Foreign exchange startup XFX raises $17 million to help businesses transition between cash and stablecoins

(SeaPRwire) –   Swapping U.S. dollars for Mexican pesos might appear straightforward. However, when dealing with large volumes and fast transaction speeds, things can become complex—particularly for businesses that trade in dollar-pegged digital tokens called stablecoins. Miami-based startup XFX, which aims to streamline foreign exchange processes for both fiat currencies and stablecoins, revealed on Thursday that it has secured $17 million in a Series A funding round. 

Castle Island Ventures, a crypto investment firm that has established a specialty in stablecoin-focused investments, led the funding round.
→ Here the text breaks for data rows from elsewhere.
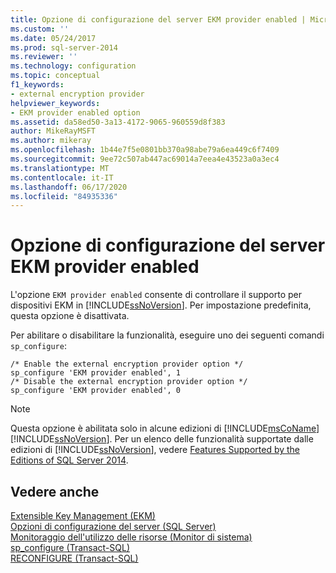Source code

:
 ```yaml
---
title: Opzione di configurazione del server EKM provider enabled | Microsoft Docs
ms.custom: ''
ms.date: 05/24/2017
ms.prod: sql-server-2014
ms.reviewer: ''
ms.technology: configuration
ms.topic: conceptual
f1_keywords:
- external encryption provider
helpviewer_keywords:
- EKM provider enabled option
ms.assetid: da58ed50-3a13-4172-9065-960559d8f383
author: MikeRayMSFT
ms.author: mikeray
ms.openlocfilehash: 1b44e7f5e0801bb370a98abe79a6ea449c6f7409
ms.sourcegitcommit: 9ee72c507ab447ac69014a7eea4e43523a0a3ec4
ms.translationtype: MT
ms.contentlocale: it-IT
ms.lasthandoff: 06/17/2020
ms.locfileid: "84935336"
---
```

# <a name="ekm-provider-enabled-server-configuration-option"></a>Opzione di configurazione del server EKM provider enabled
  L'opzione `EKM provider enabled` consente di controllare il supporto per dispositivi EKM in [!INCLUDE[ssNoVersion](../../includes/ssnoversion-md.md)]. Per impostazione predefinita, questa opzione è disattivata.  
  
 Per abilitare o disabilitare la funzionalità, eseguire uno dei seguenti comandi `sp_configure`:  
  
```  
/* Enable the external encryption provider option */  
sp_configure 'EKM provider enabled', 1  
/* Disable the external encryption provider option */  
sp_configure 'EKM provider enabled', 0  
```  
  
> [!NOTE]  
>  Questa opzione è abilitata solo in alcune edizioni di [!INCLUDE[msCoName](../../includes/msconame-md.md)][!INCLUDE[ssNoVersion](../../includes/ssnoversion-md.md)]. Per un elenco delle funzionalità supportate dalle edizioni di [!INCLUDE[ssNoVersion](../../includes/ssnoversion-md.md)], vedere [Features Supported by the Editions of SQL Server 2014](../../getting-started/features-supported-by-the-editions-of-sql-server-2014.md).  
  
## <a name="see-also"></a>Vedere anche  
 [Extensible Key Management &#40;EKM&#41;](../../relational-databases/security/encryption/extensible-key-management-ekm.md)   
 [Opzioni di configurazione del server &#40;SQL Server&#41;](server-configuration-options-sql-server.md)   
 [Monitoraggio dell'utilizzo delle risorse &#40;Monitor di sistema&#41;](../../relational-databases/performance-monitor/monitor-resource-usage-system-monitor.md)   
 [sp_configure &#40;Transact-SQL&#41;](/sql/relational-databases/system-stored-procedures/sp-configure-transact-sql)   
 [RECONFIGURE &#40;Transact-SQL&#41;](/sql/t-sql/language-elements/reconfigure-transact-sql)  
  
  
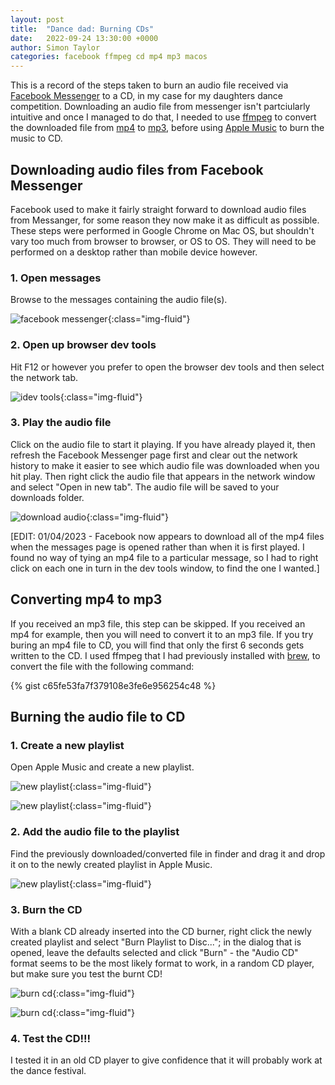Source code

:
 ```yaml
---
layout: post
title:  "Dance dad: Burning CDs"
date:   2022-09-24 13:30:00 +0000
author: Simon Taylor
categories: facebook ffmpeg cd mp4 mp3 macos
---
```


This is a record of the steps taken to burn an audio file received via [Facebook Messenger](https://www.messenger.com/) to a CD, in my case for
my daughters dance competition. Downloading an audio file from messenger isn't partciularly intuitive and once I managed to do that, I needed 
to use [ffmpeg](https://ffmpeg.org/) to convert the downloaded file from [mp4](https://en.wikipedia.org/wiki/MP4_file_format) to 
[mp3](https://en.wikipedia.org/wiki/MP3), before using [Apple Music](https://en.wikipedia.org/wiki/Apple_Music) to burn the music to CD.

## Downloading audio files from Facebook Messenger

Facebook used to make it fairly straight forward to download audio files from Messanger, for some reason they now make it as difficult as
possible. These steps were performed in Google Chrome on Mac OS, but shouldn't vary too much from browser to browser, or OS to OS. They
will need to be performed on a desktop rather than mobile device however.

### 1. Open messages

Browse to the messages containing the audio file(s).

![facebook messenger](/assets/images/2022-09-24-dance-dad-burning-cds/facebook-messenger.jpeg){:class="img-fluid"}

### 2. Open up browser dev tools

Hit F12 or however you prefer to open the browser dev tools and then select the network tab.

![idev tools](/assets/images/2022-09-24-dance-dad-burning-cds/dev-tools.jpeg){:class="img-fluid"}

### 3. Play the audio file

Click on the audio file to start it playing. If you have already played it, then refresh the Facebook Messenger page first and clear out the 
network history to make it easier to see which audio file was downloaded when you hit play. Then right click the audio file that appears
in the network window and select "Open in new tab". The audio file will be saved to your downloads folder.

![download audio](/assets/images/2022-09-24-dance-dad-burning-cds/download-audio-file.jpeg){:class="img-fluid"}

[EDIT: 01/04/2023 - Facebook now appears to download all of the mp4 files when the messages page is opened rather than when it is first played. 
I found no way of tying an mp4 file to a particular message, so I had to right click on each one in turn in the dev tools window, to find the 
one I wanted.]

## Converting mp4 to mp3

If you received an mp3 file, this step can be skipped. If you received an mp4 for example, then you will need to convert it
to an mp3 file. If you try buring an mp4 file to CD, you will find that only the first 6 seconds gets written to the CD. I used ffmpeg
that I had previously installed with [brew](https://formulae.brew.sh/formula/ffmpeg), to convert the file with the following command:

{% gist c65fe53fa7f379108e3fe6e956254c48 %}

## Burning the audio file to CD

### 1. Create a new playlist

Open Apple Music and create a new playlist.

![new playlist](/assets/images/2022-09-24-dance-dad-burning-cds/new-play-list.jpeg){:class="img-fluid"}

![new playlist](/assets/images/2022-09-24-dance-dad-burning-cds/new-play-list-2.jpeg){:class="img-fluid"}

### 2. Add the audio file to the playlist

Find the previously downloaded/converted file in finder and drag it and drop it on to the newly created playlist in Apple Music.

![new playlist](/assets/images/2022-09-24-dance-dad-burning-cds/new-play-list-3.jpeg){:class="img-fluid"}

### 3. Burn the CD

With a blank CD already inserted into the CD burner, right click the newly created playlist and select "Burn Playlist to Disc..."; in
the dialog that is opened, leave the defaults selected and click "Burn" - the "Audio CD" format seems to be the most likely format to work,
in a random CD player, but make sure you test the burnt CD!

![burn cd](/assets/images/2022-09-24-dance-dad-burning-cds/burn-cd.jpeg){:class="img-fluid"}

![burn cd](/assets/images/2022-09-24-dance-dad-burning-cds/burn-cd-2.jpeg){:class="img-fluid"}

### 4. Test the CD!!!

I tested it in an old CD player to give confidence that it will probably work at the dance festival.
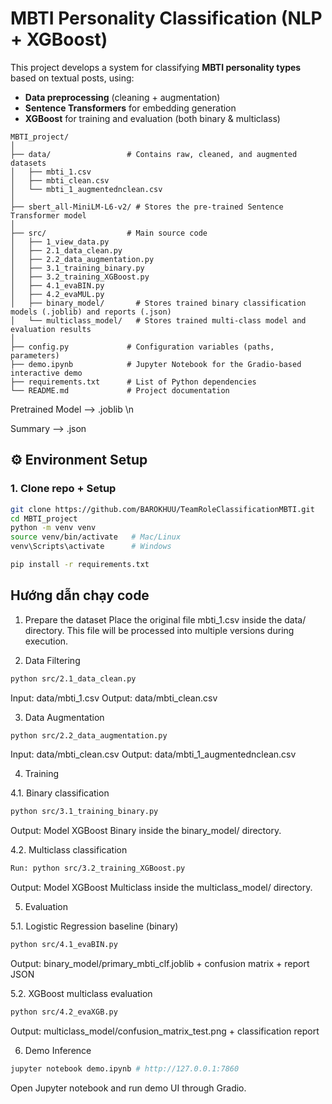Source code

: # MBTI Personality Classification (NLP + XGBoost)

This project develops a system for classifying **MBTI personality types** based on textual posts, using:
- **Data preprocessing** (cleaning + augmentation)
- **Sentence Transformers** for embedding generation
- **XGBoost** for training and evaluation  (both binary & multiclass)
```
MBTI_project/
│
├── data/                 # Contains raw, cleaned, and augmented datasets
│   ├── mbti_1.csv
│   ├── mbti_clean.csv
│   └── mbti_1_augmentednclean.csv
│
├── sbert_all-MiniLM-L6-v2/ # Stores the pre-trained Sentence Transformer model
│
├── src/                  # Main source code
│   ├── 1_view_data.py
│   ├── 2.1_data_clean.py
│   ├── 2.2_data_augmentation.py
│   ├── 3.1_training_binary.py
│   ├── 3.2_training_XGBoost.py
│   ├── 4.1_evaBIN.py
│   ├── 4.2_evaMUL.py
│   ├── binary_model/       # Stores trained binary classification models (.joblib) and reports (.json)
│   └── multiclass_model/   # Stores trained multi-class model and evaluation results
│
├── config.py             # Configuration variables (paths, parameters)
├── demo.ipynb            # Jupyter Notebook for the Gradio-based interactive demo
├── requirements.txt      # List of Python dependencies
└── README.md             # Project documentation
```

Pretrained Model --> .joblib \n

Summary --> .json


## ⚙️ Environment Setup

### 1. Clone repo + Setup
```bash
git clone https://github.com/BAROKHUU/TeamRoleClassificationMBTI.git
cd MBTI_project
python -m venv venv
source venv/bin/activate   # Mac/Linux
venv\Scripts\activate      # Windows

pip install -r requirements.txt
```
## Hướng dẫn chạy code
1. Prepare the dataset
Place the original file mbti_1.csv inside the data/ directory.
This file will be processed into multiple versions during execution.


2. Data Filtering
```bash
python src/2.1_data_clean.py
```
Input: data/mbti_1.csv
Output: data/mbti_clean.csv


3. Data Augmentation
```bash
python src/2.2_data_augmentation.py
```
Input: data/mbti_clean.csv
Output: data/mbti_1_augmentednclean.csv


4. Training

4.1. Binary classification
```bash
python src/3.1_training_binary.py
```
Output: Model XGBoost Binary inside the binary_model/ directory.

4.2. Multiclass classification 
```bash
Run: python src/3.2_training_XGBoost.py
```
Output: Model XGBoost Multiclass inside the multiclass_model/ directory.


5. Evaluation

5.1. Logistic Regression baseline (binary)
```bash
python src/4.1_evaBIN.py
```
Output: binary_model/primary_mbti_clf.joblib + confusion matrix + report JSON

5.2. XGBoost multiclass evaluation
```bash
python src/4.2_evaXGB.py
```
Output: multiclass_model/confusion_matrix_test.png + classification report


6. Demo Inference
```bash
jupyter notebook demo.ipynb # http://127.0.0.1:7860
```
Open Jupyter notebook and run demo UI through Gradio.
Haun Ventures and Coinbase Ventures—both of which participated in XFX’s $9 million seed round—also joined this latest round. XFX cofounder and CEO Santiago Alvarado chose not to disclose the valuation at which the startup raised this new capital. 

“They’re developing foreign exchange (FX) and payment infrastructure that keeps pace with the speed of stablecoins,” Chris Ahn, a partner at Haun Ventures, stated to .

Fiat to stablecoins

Stablecoins are among the most popular segments in fintech right now. Advocates claim these tokens offer advantages like faster cross-border payments and lower transaction costs, to name a few. Over the past year, venture capitalists have invested hundreds of millions into the stablecoin space, supporting high-profile startups such as Zerohash, Rain, and KAST. Just last week, payments giant Mastercard announced it would acquire London-based BVNK for up to $1.8 billion—marking the largest deal to date for a stablecoin-focused company.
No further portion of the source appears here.